THE PROBLEM
From the line containing "using classifiers to" to the end of the records below, output each line exactly; include both ends and nothing else.

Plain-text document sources
--- START ---

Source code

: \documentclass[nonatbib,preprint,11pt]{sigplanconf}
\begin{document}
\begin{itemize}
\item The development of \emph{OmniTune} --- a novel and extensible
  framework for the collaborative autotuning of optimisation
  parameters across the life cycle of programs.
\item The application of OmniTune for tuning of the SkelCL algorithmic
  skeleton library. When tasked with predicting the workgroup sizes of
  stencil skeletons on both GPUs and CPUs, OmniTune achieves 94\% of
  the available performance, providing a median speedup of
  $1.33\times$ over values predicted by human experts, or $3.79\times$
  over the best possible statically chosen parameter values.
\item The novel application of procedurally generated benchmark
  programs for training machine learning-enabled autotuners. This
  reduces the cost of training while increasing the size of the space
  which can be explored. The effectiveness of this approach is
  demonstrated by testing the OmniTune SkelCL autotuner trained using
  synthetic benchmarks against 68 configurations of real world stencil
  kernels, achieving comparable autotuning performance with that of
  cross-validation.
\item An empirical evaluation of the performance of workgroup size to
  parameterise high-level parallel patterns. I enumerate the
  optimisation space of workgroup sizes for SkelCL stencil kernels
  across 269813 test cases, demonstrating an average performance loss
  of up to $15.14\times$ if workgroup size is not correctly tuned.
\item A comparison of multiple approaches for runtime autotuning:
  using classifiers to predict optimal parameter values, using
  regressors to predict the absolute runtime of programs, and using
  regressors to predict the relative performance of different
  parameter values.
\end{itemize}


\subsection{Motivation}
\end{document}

--- END ---

WRITTEN ANSWER
  using classifiers to predict optimal parameter values, using
  regressors to predict the absolute runtime of programs, and using
  regressors to predict the relative performance of different
  parameter values.
\end{itemize}


\subsection{Motivation}
\end{document}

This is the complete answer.